10.1016/j.drugpo.2013.10.011

PMID

24411945

Abstract

Background due to the significantly high levels of comorbid substance use and mental health diagnosis among urban poor populations, examining the intersection of drug policy and place requires a consideration of the role of housing in drug user mental health. In San Francisco, geographic boundedness and progressive health and housing polices have coalesced to make single room occupancy hotels (SROs) a key urban built environment used to house poor populations with co-occurring drug use and mental health issues. Unstably housed women who use illicit drugs have high rates of lifetime and current trauma, which manifests in disproportionately high rates of post-traumatic stress disorder (PTSD), anxiety, and depression when compared to stably housed women. Methods we report data from a qualitative interview study (n=30) and four years of ethnography conducted with housing policy makers and unstably housed women who use drugs and live in SROs. Results women in the study lived in a range of SRO built environments, from publicly funded, newly built SROs to privately owned, dilapidated buildings, which presented a rich opportunity for ethnographic comparison.

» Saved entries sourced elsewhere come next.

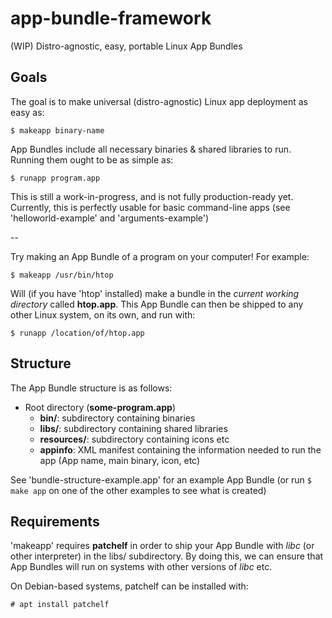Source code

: # app-bundle-framework
(WIP) Distro-agnostic, easy, portable Linux App Bundles

## Goals
The goal is to make universal (distro-agnostic) Linux app deployment as easy as:

`$ makeapp binary-name`

App Bundles include all necessary binaries & shared libraries to run. Running them ought to be as simple as:

`$ runapp program.app`

This is still a work-in-progress, and is not fully production-ready yet. Currently, this is perfectly usable for basic command-line apps (see 'helloworld-example' and 'arguments-example')

--

Try making an App Bundle of a program on your computer! For example:

`$ makeapp /usr/bin/htop`

Will (if you have 'htop' installed) make a bundle in the *current working directory* called **htop.app**. This App Bundle can then be shipped to any other Linux system, on its own, and run with:

`$ runapp /location/of/htop.app`

## Structure

The App Bundle structure is as follows:

  - Root directory (**some-program.app**)
    - **bin/**: subdirectory containing binaries
    - **libs/**: subdirectory containing shared libraries
    - **resources/**: subdirectory containing icons etc
    - **appinfo**: XML manifest containing the information needed to run the app (App name, main binary, icon, etc)

See 'bundle-structure-example.app' for an example App Bundle (or run `$ make app` on one of the other examples to see what is created)

## Requirements

'makeapp' requires **patchelf** in order to ship your App Bundle with *libc* (or other interpreter) in the libs/ subdirectory. By doing this, we can ensure that App Bundles will run on systems with other versions of *libc* etc.

On Debian-based systems, patchelf can be installed with:

`# apt install patchelf`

Applying Rhodes et al.'s framework of socio-structural vulnerability, we explore how SROs can operate as "mental health risk environments" in which macro-structural factors (housing policies shaping the built environment) interact with meso-level factors (social relations within SROs) and micro-level, behavioral coping strategies to impact women's mental health. The degree to which SRO built environments were "trauma-sensitive" at the macro level significantly influenced women's mental health at meso- and micro-levels. Women who were living in SROs which exacerbated fear and anxiety attempted, with limited success, to deploy strategies on the meso- and micro-level to manage their mental health symptoms. Conclusion study findings underscore the importance of housing polices which consider substance use in the context of current and cumulative trauma experiences in order to improve quality of life and mental health for unstably housed women.